Any suggestions would be most welcome!

maxhugen
  • 1,870
  • 4
  • 22
  • 44
  • Is this any use? http://explainextended.com/2009/03/17/hierarchical-queries-in-mysql/ – Fionnuala Nov 30 '11 at 00:55
  • Hey Remou, thanks mate, going to explore your link more tomorrow. – maxhugen Nov 30 '11 at 06:33
  • Hey Remou, thanks mate (we've chatted and resolved things together before), going to explore your link more tomorrow. After a quick glance though, it looks it can only handle a Parent/Child relationship. In my 'join' table, the doc who's 'family' we want could be either parent or child. This is a non-defined hierarchy (ie, there isn't a hierarchy at all, the records are just linked). I currently have a union join that requires six queries to get to just 2 levels deep. Being an Aussie, I'd happily offer you a slab or two (of beer) to help me with this. – maxhugen Nov 30 '11 at 06:47
  • Hey Max If any of the small clots of brain matter I have left start to function, you will hear from me, but it is a long shot. Beer will do fine :) – Fionnuala Nov 30 '11 at 10:38
  • Unfortunately, I can't see any way to use the hierarchical-type queries you pointed me to, as the links in my case do not represent a parent/child relationship. Thanks anyway. If you have any other ideas... ? – maxhugen Dec 06 '11 at 23:30
  • If two documents (say DocID=10 and DocID=20) are linked, how many records in the "link" table represent that relationship? One or two? If it is one, do you implement a rule like, `doc_id_A` is always less than `doc_id_B`, etc? – mwolfe02 Dec 07 '11 at 16:44
  • Why not refactor database design: create a docFamily table and, if this is a parent-child relation, create foreign key on document, and if it is many-to-many, then, create a new table document-family with both foreigns keys? – dani herrera Dec 07 '11 at 23:37

3 Answers3

1

Unfortunately, it cannot be done in MySQL given such a table structure as MySQL does not support recursive queries. I suggest to explore the answers in Mysql recursion? - there is some advice as to how to store the data in MySQL to be able to write such queries.
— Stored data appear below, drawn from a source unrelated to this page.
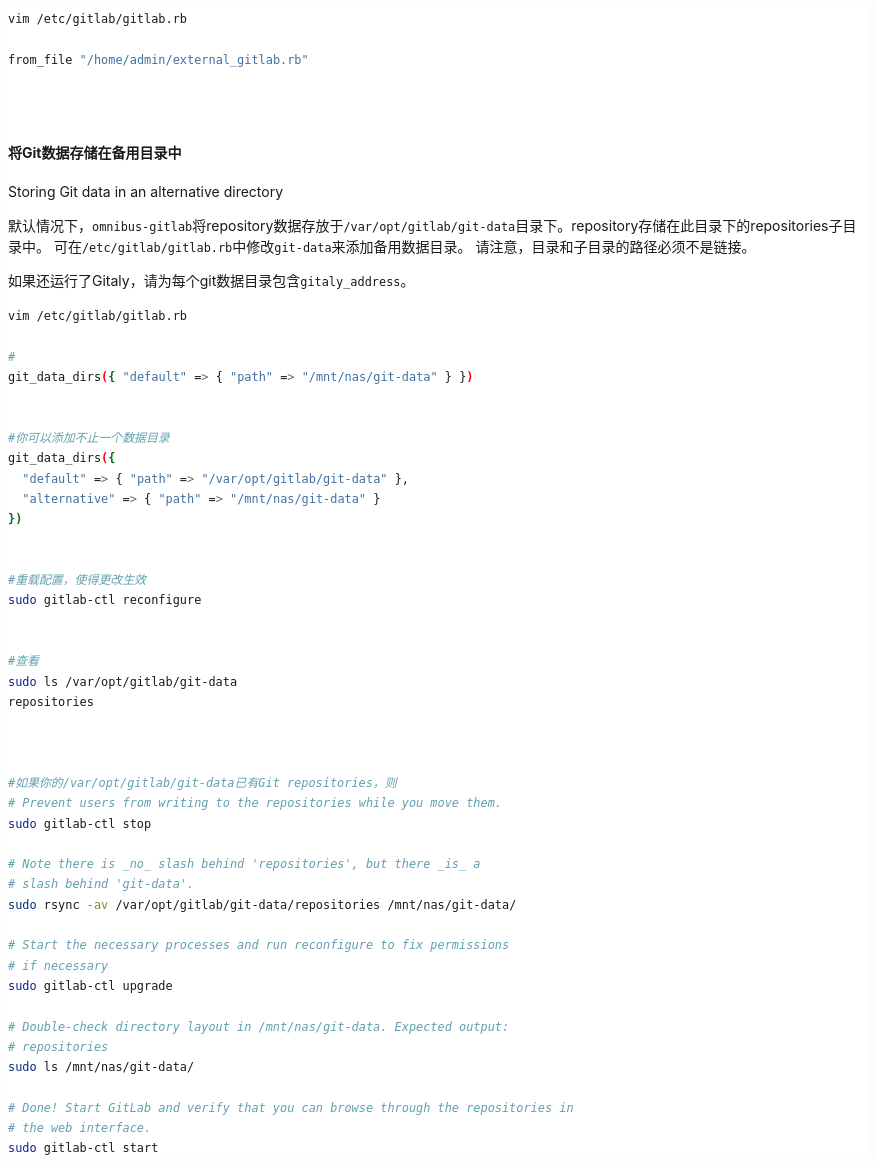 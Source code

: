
 ```sh
vim /etc/gitlab/gitlab.rb

from_file "/home/admin/external_gitlab.rb"
```



<br/>
<br/>



#### 将Git数据存储在备用目录中

Storing Git data in an alternative directory

默认情况下，`omnibus-gitlab`将repository数据存放于`/var/opt/gitlab/git-data`目录下。repository存储在此目录下的repositories子目录中。
可在`/etc/gitlab/gitlab.rb`中修改`git-data`来添加备用数据目录。
请注意，目录和子目录的路径必须不是链接。

如果还运行了Gitaly，请为每个git数据目录包含`gitaly_address`。

```sh
vim /etc/gitlab/gitlab.rb

#
git_data_dirs({ "default" => { "path" => "/mnt/nas/git-data" } })


#你可以添加不止一个数据目录
git_data_dirs({
  "default" => { "path" => "/var/opt/gitlab/git-data" },
  "alternative" => { "path" => "/mnt/nas/git-data" }
})


#重载配置，使得更改生效
sudo gitlab-ctl reconfigure


#查看
sudo ls /var/opt/gitlab/git-data
repositories



#如果你的/var/opt/gitlab/git-data已有Git repositories，则
# Prevent users from writing to the repositories while you move them.
sudo gitlab-ctl stop

# Note there is _no_ slash behind 'repositories', but there _is_ a
# slash behind 'git-data'.
sudo rsync -av /var/opt/gitlab/git-data/repositories /mnt/nas/git-data/

# Start the necessary processes and run reconfigure to fix permissions
# if necessary
sudo gitlab-ctl upgrade

# Double-check directory layout in /mnt/nas/git-data. Expected output:
# repositories
sudo ls /mnt/nas/git-data/

# Done! Start GitLab and verify that you can browse through the repositories in
# the web interface.
sudo gitlab-ctl start
```
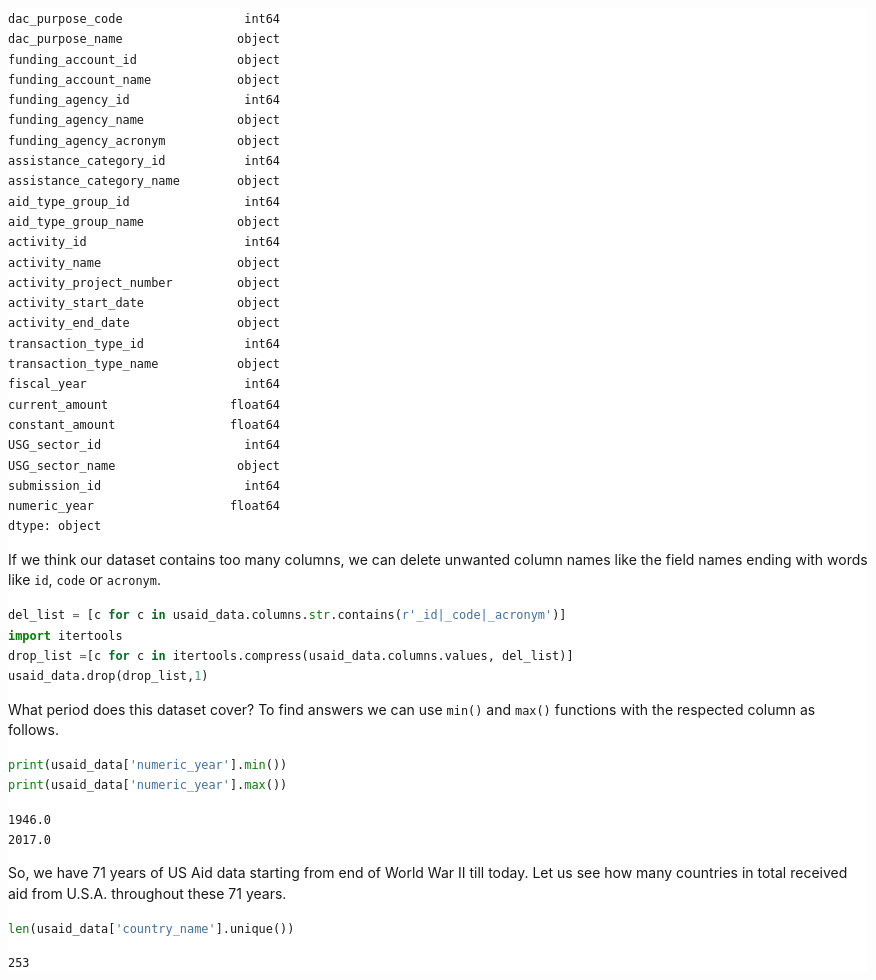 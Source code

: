     dac_purpose_code                 int64
    dac_purpose_name                object
    funding_account_id              object
    funding_account_name            object
    funding_agency_id                int64
    funding_agency_name             object
    funding_agency_acronym          object
    assistance_category_id           int64
    assistance_category_name        object
    aid_type_group_id                int64
    aid_type_group_name             object
    activity_id                      int64
    activity_name                   object
    activity_project_number         object
    activity_start_date             object
    activity_end_date               object
    transaction_type_id              int64
    transaction_type_name           object
    fiscal_year                      int64
    current_amount                 float64
    constant_amount                float64
    USG_sector_id                    int64
    USG_sector_name                 object
    submission_id                    int64
    numeric_year                   float64
    dtype: object


If we think our dataset contains too many columns, we can delete unwanted column names like the field names ending with words like `id`, `code` or `acronym`. 


```python
del_list = [c for c in usaid_data.columns.str.contains(r'_id|_code|_acronym')]
import itertools
drop_list =[c for c in itertools.compress(usaid_data.columns.values, del_list)]
usaid_data.drop(drop_list,1)
```

What period does this dataset cover? To find answers we can use `min()` and `max()` functions with the respected column as follows. 


```python
print(usaid_data['numeric_year'].min())
print(usaid_data['numeric_year'].max())
```

    1946.0
    2017.0


So, we have 71 years of US Aid data starting from end of World War II till today. Let us see how many countries in total received aid from U.S.A. throughout these 71 years.


```python
len(usaid_data['country_name'].unique())
```
    253
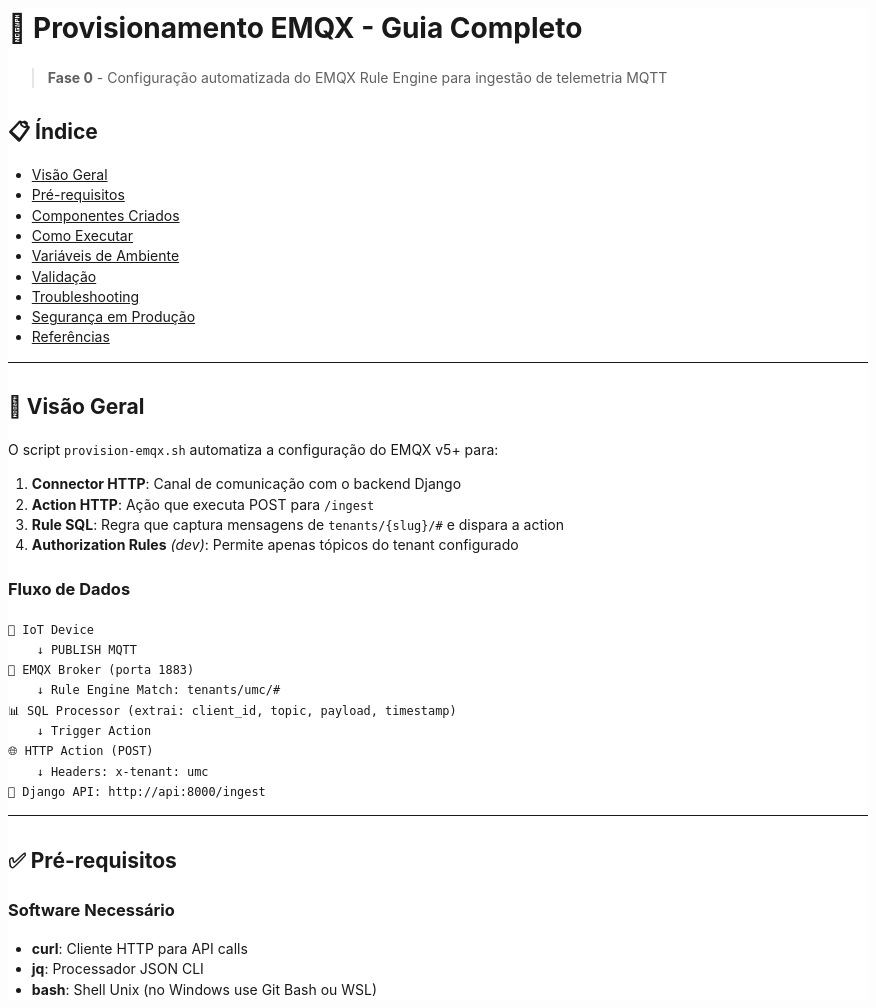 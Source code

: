 # 📡 Provisionamento EMQX - Guia Completo

> **Fase 0** - Configuração automatizada do EMQX Rule Engine para ingestão de telemetria MQTT

## 📋 Índice

- [Visão Geral](#visão-geral)
- [Pré-requisitos](#pré-requisitos)
- [Componentes Criados](#componentes-criados)
- [Como Executar](#como-executar)
- [Variáveis de Ambiente](#variáveis-de-ambiente)
- [Validação](#validação)
- [Troubleshooting](#troubleshooting)
- [Segurança em Produção](#segurança-em-produção)
- [Referências](#referências)

---

## 🎯 Visão Geral

O script `provision-emqx.sh` automatiza a configuração do EMQX v5+ para:

1. **Connector HTTP**: Canal de comunicação com o backend Django
2. **Action HTTP**: Ação que executa POST para `/ingest`
3. **Rule SQL**: Regra que captura mensagens de `tenants/{slug}/#` e dispara a action
4. **Authorization Rules** *(dev)*: Permite apenas tópicos do tenant configurado

### Fluxo de Dados

```
📱 IoT Device
    ↓ PUBLISH MQTT
🔄 EMQX Broker (porta 1883)
    ↓ Rule Engine Match: tenants/umc/#
📊 SQL Processor (extrai: client_id, topic, payload, timestamp)
    ↓ Trigger Action
🌐 HTTP Action (POST)
    ↓ Headers: x-tenant: umc
🎯 Django API: http://api:8000/ingest
```

---

## ✅ Pré-requisitos

### Software Necessário

- **curl**: Cliente HTTP para API calls
- **jq**: Processador JSON CLI
- **bash**: Shell Unix (no Windows use Git Bash ou WSL)

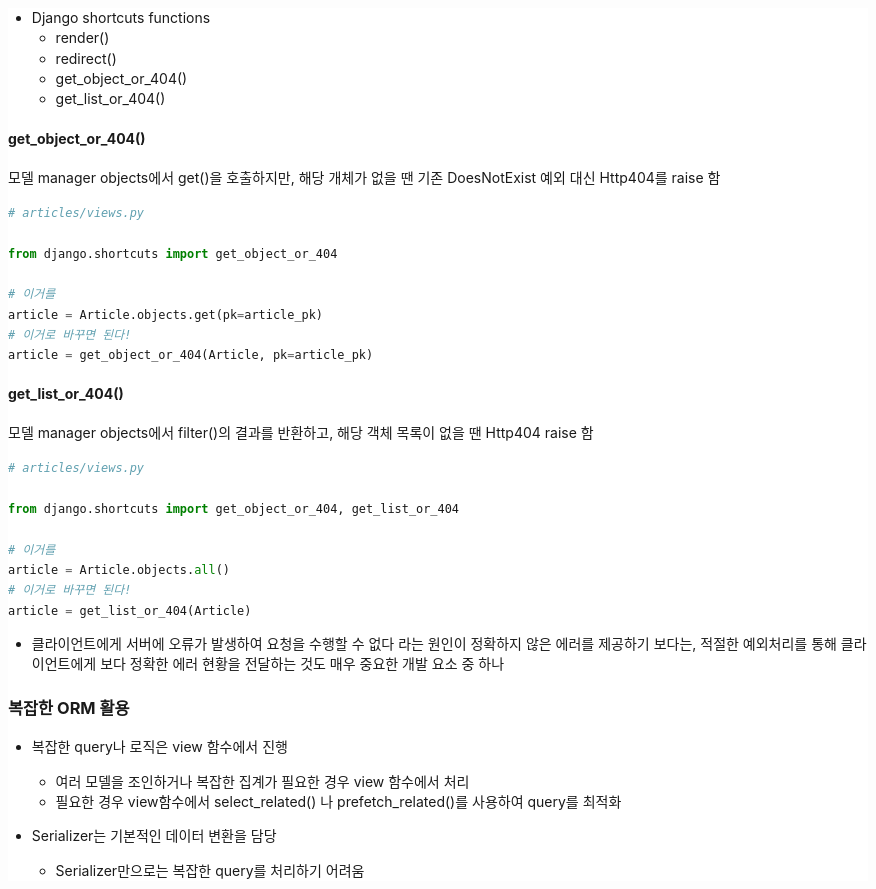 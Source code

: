 - Django shortcuts functions
  - render()
  - redirect()
  - get_object_or_404()
  - get_list_or_404()

#### get_object_or_404()

모델 manager objects에서 get()을 호출하지만, 해당 개체가 없을 땐 기존 DoesNotExist 예외 대신 Http404를 raise 함

```py
# articles/views.py

from django.shortcuts import get_object_or_404

# 이거를
article = Article.objects.get(pk=article_pk)
# 이거로 바꾸면 된다!
article = get_object_or_404(Article, pk=article_pk)
```

#### get_list_or_404()

모델 manager objects에서 filter()의 결과를 반환하고, 해당 객체 목록이 없을 땐 Http404 raise 함

```py
# articles/views.py

from django.shortcuts import get_object_or_404, get_list_or_404

# 이거를
article = Article.objects.all()
# 이거로 바꾸면 된다!
article = get_list_or_404(Article)
```

- 클라이언트에게 서버에 오류가 발생하여 요청을 수행할 수 없다 라는 원인이 정확하지 않은 에러를 제공하기 보다는, 적절한 예외처리를 통해 클라이언트에게 보다 정확한 에러 현황을 전달하는 것도 매우 중요한 개발 요소 중 하나

### 복잡한 ORM 활용

- 복잡한 query나 로직은 view 함수에서 진행
  - 여러 모델을 조인하거나 복잡한 집계가 필요한 경우 view 함수에서 처리
  - 필요한 경우 view함수에서 select_related() 나 prefetch_related()를 사용하여 query를 최적화

- Serializer는 기본적인 데이터 변환을 담당
  - Serializer만으로는 복잡한 query를 처리하기 어려움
You also have three other options:

In case you know the max. depth of such families, and it's not huge, you can still achieve it with mySQL. For a depth of 3 levels, it would look like this:

SELECT A.doc_id_a as a, B.doc_id_a a_child, C.doc_id_a as a_sub_child 
FROM links as A, links as B, links as C 
WHERE A.doc_id_a = your_doc_id AND
      A.doc_id_b = B.doc_id_a AND
      B.doc_id_b = C.doc_id_a

Following the same logic, you can add as many layers as you need. The only thing is - you'll need to get result from all columns and find unique values (and there can be many rows, if the relationship is not 1-1 all the time).

A second option is to do this in VBA. I do not know enough to provide the code, but essentially it could look like this (a recursive approach):

family = array();
family = getFamily('your_doc_id', family);

function getFamily(id) {
   children = DB->getColumn('SELECT doc_id_b FROM links WHERE doc_id_a = ?', id);
   if (empty(children)) return family;
   else {
     foreach (children as child) {
       family[] = getFamily(child);
     }
   }
 }

Lastly, you can switch to PostgreSQL, which supports recursive queries :) (http://www.postgresql.org/docs/8.4/static/queries-with.html).

Community
  • 1
  • 1
Aurimas
  • 2,518
  • 18
  • 23
  • Thanks Aurimas, I'll check out your suggested link, and try your suggestions. Let you know how I go! – maxhugen Dec 08 '11 at 09:01
1

So the link table gives a self join to doc, you absolutely need a doc to be able to:

  1. Link to itself
  2. ... as many times as it likes
  3. Link to another doc
  4. ... multiple times
  5. Be separately linked to by the same other doc
  6. ... multiple times
  7. Store information about the link

So your link table could have 10 separate links 1-1, 1-1, 1-1, 1-2, 1-2, 1-2, 2-1, 2-1, 2-1, 2-2 etc. with just 2 docs in the 'family'.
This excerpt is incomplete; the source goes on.